▸ **GOAL OF THE EXERCISE**:
Output exactly the lines below, starting with the line that has "#### SMItem Class" and going on through the line that has "Taking your **first", both included, and no other lines.

-- Opening Marker --

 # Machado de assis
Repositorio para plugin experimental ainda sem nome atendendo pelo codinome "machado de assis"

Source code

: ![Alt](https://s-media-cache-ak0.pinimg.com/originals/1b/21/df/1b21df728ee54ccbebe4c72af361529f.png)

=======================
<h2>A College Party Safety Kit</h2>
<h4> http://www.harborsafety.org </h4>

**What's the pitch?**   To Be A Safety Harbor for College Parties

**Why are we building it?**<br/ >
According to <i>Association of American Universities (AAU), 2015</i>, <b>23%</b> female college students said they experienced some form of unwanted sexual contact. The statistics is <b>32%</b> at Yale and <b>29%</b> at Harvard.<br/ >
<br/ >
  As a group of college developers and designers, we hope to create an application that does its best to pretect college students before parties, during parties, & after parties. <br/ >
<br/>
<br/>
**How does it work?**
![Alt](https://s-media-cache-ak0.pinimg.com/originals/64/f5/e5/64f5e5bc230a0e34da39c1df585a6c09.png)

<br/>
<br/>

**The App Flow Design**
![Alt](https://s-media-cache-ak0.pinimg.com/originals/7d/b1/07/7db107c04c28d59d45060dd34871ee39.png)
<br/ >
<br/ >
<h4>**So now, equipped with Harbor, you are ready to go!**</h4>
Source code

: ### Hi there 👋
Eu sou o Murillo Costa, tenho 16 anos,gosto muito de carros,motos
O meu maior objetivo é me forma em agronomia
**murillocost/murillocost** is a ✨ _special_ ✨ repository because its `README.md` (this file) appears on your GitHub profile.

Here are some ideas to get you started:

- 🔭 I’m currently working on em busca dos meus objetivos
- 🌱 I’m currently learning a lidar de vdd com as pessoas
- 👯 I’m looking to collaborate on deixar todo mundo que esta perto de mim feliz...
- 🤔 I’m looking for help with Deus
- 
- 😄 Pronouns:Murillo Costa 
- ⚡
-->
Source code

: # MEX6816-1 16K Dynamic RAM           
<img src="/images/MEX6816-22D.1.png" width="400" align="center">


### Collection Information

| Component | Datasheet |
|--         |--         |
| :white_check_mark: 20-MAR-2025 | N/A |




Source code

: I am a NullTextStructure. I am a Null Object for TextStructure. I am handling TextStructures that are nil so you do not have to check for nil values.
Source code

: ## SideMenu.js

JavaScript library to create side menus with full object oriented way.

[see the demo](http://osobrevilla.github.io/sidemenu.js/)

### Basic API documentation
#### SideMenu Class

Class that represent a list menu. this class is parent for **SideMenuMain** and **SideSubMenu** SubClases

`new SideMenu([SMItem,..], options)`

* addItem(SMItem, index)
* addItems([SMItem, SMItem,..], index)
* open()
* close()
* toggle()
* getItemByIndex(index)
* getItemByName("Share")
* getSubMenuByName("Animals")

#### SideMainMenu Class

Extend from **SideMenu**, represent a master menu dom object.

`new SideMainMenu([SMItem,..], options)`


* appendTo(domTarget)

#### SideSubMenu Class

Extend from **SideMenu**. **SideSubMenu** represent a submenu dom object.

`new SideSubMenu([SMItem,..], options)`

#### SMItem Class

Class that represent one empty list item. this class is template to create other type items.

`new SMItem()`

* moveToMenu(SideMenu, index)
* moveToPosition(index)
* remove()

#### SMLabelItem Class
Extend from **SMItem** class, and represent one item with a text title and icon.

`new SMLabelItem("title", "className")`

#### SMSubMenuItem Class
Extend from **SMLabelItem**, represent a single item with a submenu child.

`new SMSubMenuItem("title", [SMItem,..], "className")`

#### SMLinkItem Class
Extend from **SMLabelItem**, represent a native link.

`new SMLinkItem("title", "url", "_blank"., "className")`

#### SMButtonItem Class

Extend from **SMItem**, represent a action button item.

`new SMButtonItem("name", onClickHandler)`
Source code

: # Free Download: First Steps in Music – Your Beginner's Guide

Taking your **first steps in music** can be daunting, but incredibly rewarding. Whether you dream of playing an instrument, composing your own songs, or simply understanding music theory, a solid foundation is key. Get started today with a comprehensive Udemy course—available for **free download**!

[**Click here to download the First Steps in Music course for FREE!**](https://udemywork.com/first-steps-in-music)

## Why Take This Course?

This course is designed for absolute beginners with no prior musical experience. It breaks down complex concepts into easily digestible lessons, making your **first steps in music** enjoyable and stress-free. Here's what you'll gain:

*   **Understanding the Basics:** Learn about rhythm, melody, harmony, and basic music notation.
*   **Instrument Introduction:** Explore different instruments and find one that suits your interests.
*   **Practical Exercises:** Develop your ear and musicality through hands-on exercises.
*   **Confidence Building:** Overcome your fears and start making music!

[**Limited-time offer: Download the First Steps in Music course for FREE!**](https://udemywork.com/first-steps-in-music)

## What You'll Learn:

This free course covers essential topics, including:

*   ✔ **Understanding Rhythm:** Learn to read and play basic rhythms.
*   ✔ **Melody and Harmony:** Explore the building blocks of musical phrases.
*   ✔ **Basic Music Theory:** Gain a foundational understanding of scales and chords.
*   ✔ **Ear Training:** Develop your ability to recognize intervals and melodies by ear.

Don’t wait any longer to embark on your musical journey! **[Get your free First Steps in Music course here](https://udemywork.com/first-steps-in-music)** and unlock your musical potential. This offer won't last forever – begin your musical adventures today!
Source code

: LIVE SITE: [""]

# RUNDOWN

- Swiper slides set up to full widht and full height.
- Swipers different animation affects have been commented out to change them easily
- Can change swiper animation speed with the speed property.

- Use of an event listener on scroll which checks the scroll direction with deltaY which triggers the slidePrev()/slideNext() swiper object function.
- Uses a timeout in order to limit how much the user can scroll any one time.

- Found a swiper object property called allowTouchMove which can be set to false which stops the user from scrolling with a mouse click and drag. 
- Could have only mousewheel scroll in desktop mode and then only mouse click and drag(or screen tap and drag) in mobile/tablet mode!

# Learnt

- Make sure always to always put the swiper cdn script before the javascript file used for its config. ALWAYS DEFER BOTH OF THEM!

-- Closing Marker --

▸ **SOLVED PROBLEM**:
#### SMItem Class

Class that represent one empty list item. this class is template to create other type items.

`new SMItem()`

* moveToMenu(SideMenu, index)
* moveToPosition(index)
* remove()

#### SMLabelItem Class
Extend from **SMItem** class, and represent one item with a text title and icon.

`new SMLabelItem("title", "className")`

#### SMSubMenuItem Class
Extend from **SMLabelItem**, represent a single item with a submenu child.

`new SMSubMenuItem("title", [SMItem,..], "className")`

#### SMLinkItem Class
Extend from **SMLabelItem**, represent a native link.

`new SMLinkItem("title", "url", "_blank"., "className")`

#### SMButtonItem Class

Extend from **SMItem**, represent a action button item.

`new SMButtonItem("name", onClickHandler)`
Source code

: # Free Download: First Steps in Music – Your Beginner's Guide

Taking your **first steps in music** can be daunting, but incredibly rewarding. Whether you dream of playing an instrument, composing your own songs, or simply understanding music theory, a solid foundation is key. Get started today with a comprehensive Udemy course—available for **free download**!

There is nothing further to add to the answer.